On Nov. 9, just days after the general election, Bonar wrote to Special Counsel saying that she had made a very public accusation against Trujillo May 2 to stand up for herself after years of feeling powerless and “to protect other women at the Legislature experiencing the same harassment” she experienced.
“As things stand, I believe that I have achieved both of those objectives,” the letter states.
Bonar said the report adopted by the Investigation Subcommittee July 27 was “fact-oriented”.
“While I do not agree with every conclusion drawn in that report, it is the end result of a meticulous process, the collection of evidence from both sides, the weighing of evidence from both sides, and the drawing of conclusions based on the assessed weight of evidence all by experiences legal professionals. Based on the assessed weight of evidence the report – which is analytical rather than personal or political – found probable cause that Mr. Trujillo violated our Legislature’s anti-harassment policy on multiple occasions,” Bonar said.
She said the truth of her account has been corroborated by multiple credible witnesses with nothing to gain and a great deal to lose by standing with her.
“Furthermore I was not the only woman to accuse Mr. Trujillo of sexual harassment; at least two other women have accused Mr. Trujillo of sexual harassment as well. That they felt compelled to do so anonymously is a testament to the intense public pressure, scrutiny and attempts at humiliation and attack that women face in these circumstances for telling the truth,” Bonar said. “Perhaps one day these other women who have accused Mr. Trujillo will feel that it is safe for them to tell their story publicly as I have done but that is entirely up to them. I respect them and stand with them no matter what.”
Bonar said Trujillo has made it clear from the outset that he wants all the names of the women who contacted her regarding the allegations she made on Feb. 2.
“I have refused to divulge the names of these women or any other victims of sexual harassment knowing in my heart that it was not my place to do so. Now after months of fighting to protect those names I have been ordered to disclose them and to submit to a deposition where I am forced to disclose the contents of conversations of the most personal and painful nature, conversations that were unfolded in strictest confidence due to fear of retaliation that I believe to be well-justified,” she said. “To disclose those names and to submit to such a deposition would inevitably require me either to violate my commitment to women who had placed their trust in me or to perjure myself. I refuse to do either. To betray the trust between women – the trust these women placed in me – and to expose them to the attacks that I have experienced from Mr. Trujillo supporters inside and outside of this process would be an unacceptable violation of my own personal integrity.”
Bonar said knowing the approach that Trujillo has taken with his discovery and the approach he intends to take with my deposition, she respectfully declines to produce the required documents or to be deposed by Trujillo’s attorneys.

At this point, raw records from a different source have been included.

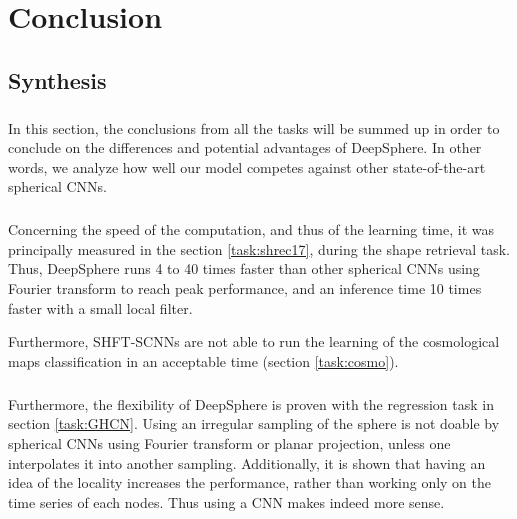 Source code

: \documentclass[11pt]{report}
\begin{document}





\chapter{Conclusion}
\section{Synthesis}
\paragraph*{}
In this section, the conclusions from all the tasks will be summed up in order to conclude on the differences and potential advantages of DeepSphere. In other words, we analyze how well our model competes against other state-of-the-art spherical CNNs.

\paragraph*{}
Concerning the speed of the computation, and thus of the learning time, it was principally measured in the section \ref{task:shrec17}, during the shape retrieval task. Thus, DeepSphere runs 4 to 40 times faster than other spherical CNNs using Fourier transform to reach peak performance, and an inference time 10 times faster with a small local filter.

Furthermore, SHFT-SCNNs are not able to run the learning of the cosmological maps classification in an acceptable time (section \ref{task:cosmo}).

\paragraph*{}
Furthermore, the flexibility of DeepSphere is proven with the regression task in section \ref{task:GHCN}. Using an irregular sampling of the sphere is not doable by spherical CNNs using Fourier transform or planar projection, unless one interpolates it into another sampling. Additionally, it is shown that having an idea of the locality increases the performance, rather than working only on the time series of each nodes. Thus using a CNN makes indeed more sense.
\end{document}
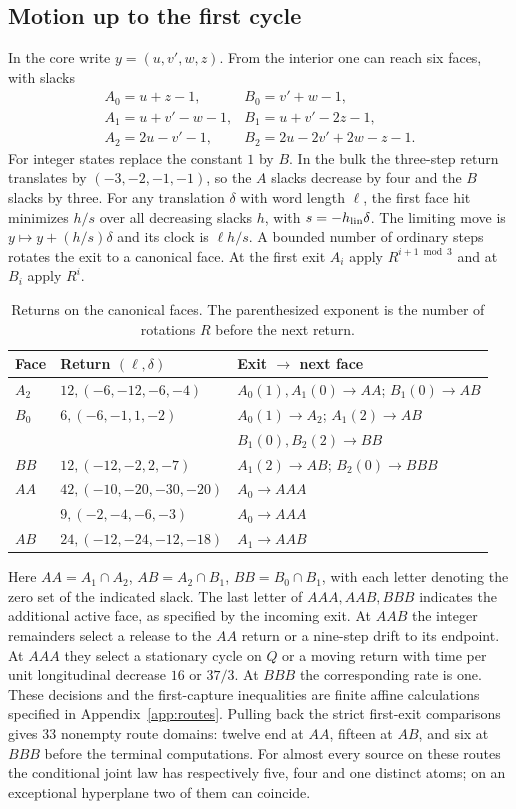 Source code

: \documentclass[11pt,reqno]{amsart}
\begin{document}
\subsection{Motion up to the first cycle}
In the core write $y=(u,v',w,z)$. From the interior one can reach six faces, with slacks
\[
\begin{array}{ll}
 A_0=u+z-1,&B_0=v'+w-1,\\
 A_1=u+v'-w-1,&B_1=u+v'-2z-1,\\
 A_2=2u-v'-1,&B_2=2u-2v'+2w-z-1 .
\end{array}
\]
For integer states replace the constant $1$ by $B$. In the bulk the
three-step return translates by $(-3,-2,-1,-1)$, so the $A$ slacks
decrease by four and the $B$ slacks by three. For any translation
$\delta$ with word length $\ell$, the first face hit minimizes $h/s$ over
all decreasing slacks $h$, with $s=-h_{\rm lin}\delta$. The limiting move
is $y\mapsto y+(h/s)\delta$ and its clock is $\ell h/s$. A bounded number
of ordinary steps rotates the exit to a canonical face. At the first
exit $A_i$ apply $R^{i+1\bmod3}$ and at $B_i$ apply $R^i$.

\begin{table}[ht]
\centering\small
\caption{Returns on the canonical faces. The parenthesized exponent is the
number of rotations $R$ before the next return.}\label{tab:routes}
\begin{tabular}{@{}lll@{}}
\toprule
Face & Return $(\ell,\delta)$ & Exit $\longrightarrow$ next face\\
\midrule
$A_2$ & $12,(-6,-12,-6,-4)$ & $A_0(1),A_1(0)\to AA$; $B_1(0)\to AB$\\
$B_0$ & $6,(-6,-1,1,-2)$ & $A_0(1)\to A_2$; $A_1(2)\to AB$\\
      & & $B_1(0),B_2(2)\to BB$\\
$BB$ & $12,(-12,-2,2,-7)$ & $A_1(2)\to AB$; $B_2(0)\to BBB$\\
$AA$ & $42,(-10,-20,-30,-20)$ & $A_0\to AAA$\\
     & $9,(-2,-4,-6,-3)$ & $A_0\to AAA$\\
$AB$ & $24,(-12,-24,-12,-18)$ & $A_1\to AAB$\\
\bottomrule
\end{tabular}
\end{table}
Here $AA=A_1\cap A_2$, $AB=A_2\cap B_1$, $BB=B_0\cap B_1$, with each
letter denoting the zero set of the indicated slack. The last letter of
$AAA,AAB,BBB$ indicates the additional active face, as specified by the
incoming exit. At $AAB$ the integer remainders select a release to the
$AA$ return or a nine-step drift to its endpoint. At $AAA$ they select a
stationary cycle on $Q$ or a moving return with time per unit longitudinal
decrease $16$ or $37/3$. At $BBB$ the corresponding rate is one.
These decisions and the first-capture inequalities are finite affine
calculations specified in Appendix~\ref{app:routes}.
Pulling back the strict first-exit comparisons gives 33 nonempty route
domains: twelve end at $AA$, fifteen at $AB$, and six at $BBB$ before the
terminal computations. For almost every source on these routes the
conditional joint law has respectively five, four and one distinct atoms; on an
exceptional hyperplane two of them can coincide.
\end{document}
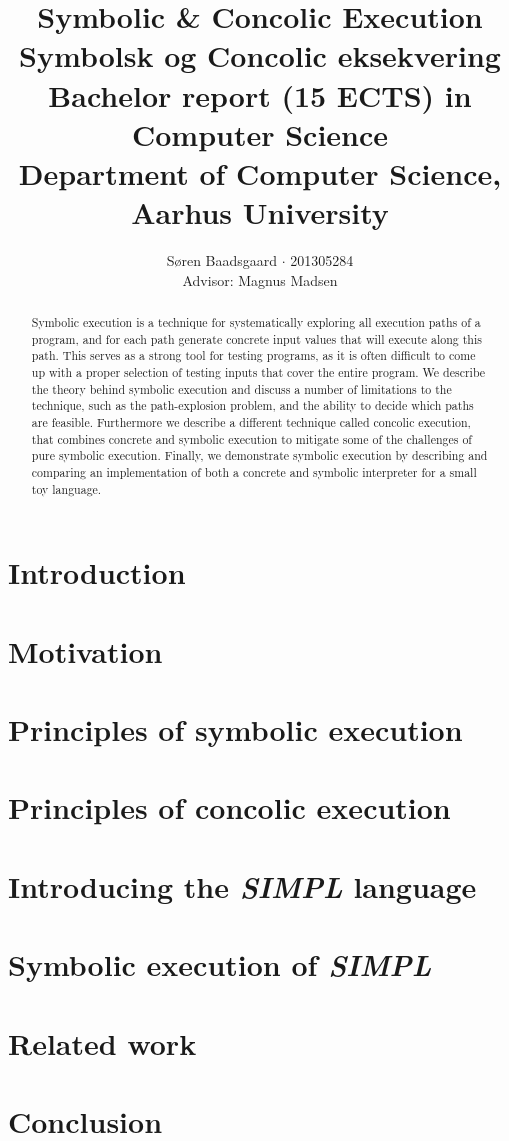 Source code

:\documentclass[]{report}
\title{
	\textbf{Symbolic \& Concolic Execution}\\
	{ Symbolsk og Concolic eksekvering}\\
	\bigskip
	\large Bachelor report (15 ECTS) in Computer Science\\
	 Department of Computer Science, Aarhus University
	}
\author{Søren Baadsgaard $\cdot$ 201305284 \\
	Advisor: Magnus Madsen}
\newcommand{\explanguage}{\textsl{SIMPL }}
\begin{document}
\maketitle

\begin{abstract}
	Symbolic execution is a technique for systematically exploring all execution paths of a program, and for each path generate concrete input values that will execute along this path. This serves as a strong tool for testing programs, as it is often difficult to come up with a proper selection of testing inputs that cover the entire program. We describe the theory behind symbolic execution and discuss a number of limitations to the technique, such as the path-explosion problem, and the ability to decide which paths are feasible. Furthermore we describe a different technique called concolic execution, that combines concrete and symbolic execution to mitigate some of the challenges of pure symbolic execution. Finally, we demonstrate symbolic execution by describing and comparing an implementation of both a concrete and symbolic interpreter for a small toy language. 
\end{abstract}

\tableofcontents

\chapter{Introduction}
	
	
\chapter{Motivation}
	
\chapter{Principles of symbolic execution}
	
\chapter{Principles of concolic execution}
	
\chapter{Introducing the \explanguage language}
	
\chapter{Symbolic execution of \explanguage}
	
\chapter{Related work}
	
\chapter{Conclusion}
	

\appendix



\end{document}
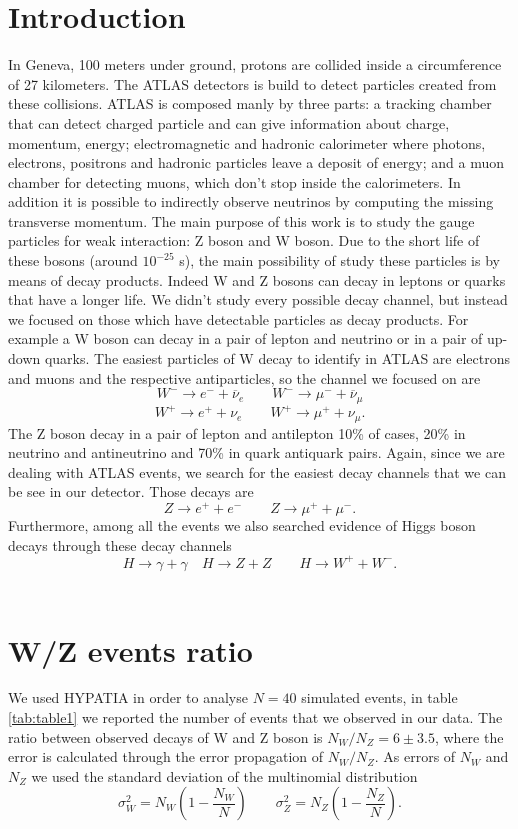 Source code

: \documentclass[%
 reprint,
 amsmath,amssymb,
 aps,
]{revtex4-1}
\begin{document}
\section{\label{sec:level1}Introduction}
In Geneva, 100 meters under ground, protons are collided inside a circumference of 27 kilometers. The ATLAS detectors is build to detect particles created from these collisions.
ATLAS is composed manly by three parts: a tracking chamber that can detect charged particle and can give information about charge, momentum, energy; electromagnetic and hadronic calorimeter where photons, electrons, positrons and hadronic particles leave a deposit of energy; and a muon chamber for detecting muons, which don't stop inside the calorimeters. In addition it is possible to indirectly observe neutrinos by computing the missing transverse momentum. The main purpose of this work is to study the gauge particles for weak interaction: Z boson and W boson. Due to the short life of these bosons (around $10^{-25}$ s), the main possibility of study these particles is by means of decay products. Indeed W and Z bosons can decay in leptons or quarks that have a longer life. We didn't study every possible decay channel, but instead we focused on those which have detectable particles as decay products. For example a W boson can decay in a pair of lepton and neutrino or in a pair of up-down quarks. The easiest particles of W decay to identify in ATLAS are electrons and muons and the respective antiparticles, so the channel we focused on are
\[W^- \to e^- + \overline{\nu}_e \qquad W^- \to \mu^- + \overline{\nu}_\mu\]
\[W^+ \to e^+ + \nu_e \qquad W^+ \to \mu^+ + \nu_\mu. \]
The Z boson decay in a pair of lepton and antilepton 10\% of cases, 20\% in neutrino and antineutrino and 70\% in quark antiquark pairs. Again, since we are dealing with ATLAS events, we search for the easiest decay channels that we can be see in our detector. Those decays are
\[Z \to e^+ + e^- \qquad Z \to \mu^+ + \mu^-.\]
Furthermore, among all the events we also searched evidence of Higgs boson decays through these decay channels
\[H \to \gamma + \gamma \quad H \to Z+ Z \qquad H \to W^+ + W^-.\]
\\


\section{W/Z events ratio}
We used HYPATIA in order to analyse $N=40$ simulated events, in table \ref{tab:table1} we reported the number of events that we observed in our data.
The ratio between observed decays of W and Z boson is $ N_W/N_Z = 6\pm 3.5$, where the error is calculated through the error propagation of $N_W/N_Z$. As errors of $N_W$ and $N_Z$ we used the standard deviation of the multinomial distribution
\[\sigma_W^2 =  N_W\left(1-\frac{N_W}{N}\right) \qquad \sigma_Z^2 =  N_Z\left(1-\frac{N_Z}{N}\right).\]
\end{document}
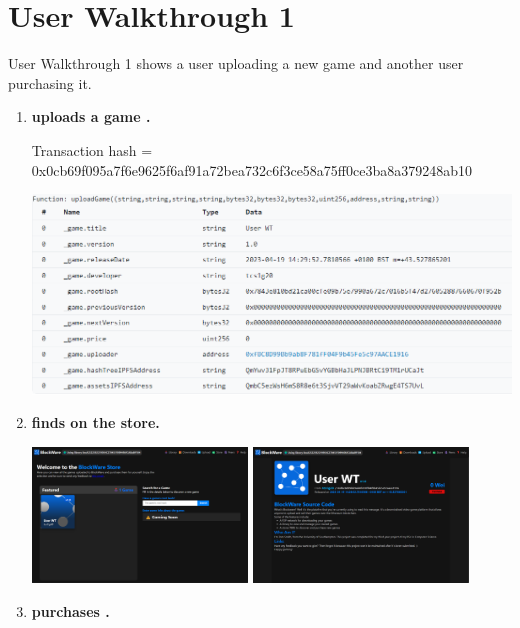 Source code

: 
\section*{User Walkthrough 1}

User Walkthrough 1 shows a user  uploading a new game  and another user  purchasing it.
\begin{enumerate}[itemsep=2.5pt]
  \item \textbf{ uploads a game .}

  \small Transaction hash = 0x0cb69f095a7f6e9625f6af91a72bea732c6f3ce58a75ff0ce3ba8a379248ab10\normalsize

  \includegraphics[width=\textwidth]{assets/images/user-walkthrough/1/upload.png}


  \item \textbf{ finds  on the store.}
  
  \includegraphics[width=0.45\textwidth]{assets/images/user-walkthrough/1/store.png}
  \includegraphics[width=0.45\textwidth]{assets/images/user-walkthrough/1/store-entry.png}
  
  \item \textbf{ purchases .}
   

\end{enumerate}
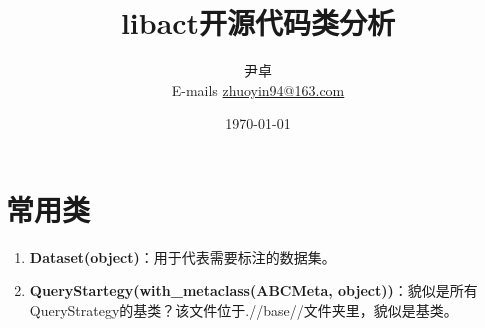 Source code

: \documentclass[UTF8, 12pt]{ctexart}
\begin{document}
	\title{\heiti \Huge{libact开源代码类分析}}
	\author{\kaishu 尹卓 \\ E-mails \href{mailto:zhuoyin94@163.com}{zhuoyin94@163.com}}
	\date{\today}
	\maketitle
	
	\tableofcontents
	\newpage
	\section{常用类}
	\begin{enumerate}
		\item \textbf{Dataset(object)}：用于代表需要标注的数据集。
		\item \textbf{QueryStartegy(with\_metaclass(ABCMeta, object))}：貌似是所有QueryStrategy的基类？该文件位于.//base//文件夹里，貌似是基类。
	\end{enumerate}

%	  
%	
\end{document}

“If the Special Master’s discovery is revisited, I may reconsider this position but as things stand, I cannot move forward,” she said. “If this means that this process must end then so be it.”
Bonar told Hnasko and Parrish that she appreciates the manner in which they approached their task.
“Moving forward I believe that the utilization of trauma-informed Special Counsel should play a major part in legislative investigations under any anti-harassment policies that the Legislature may formulate or reformulate. I cannot violate the trust of other victims; my integrity and the safety, security and privacy of victims takes precedence,” she said.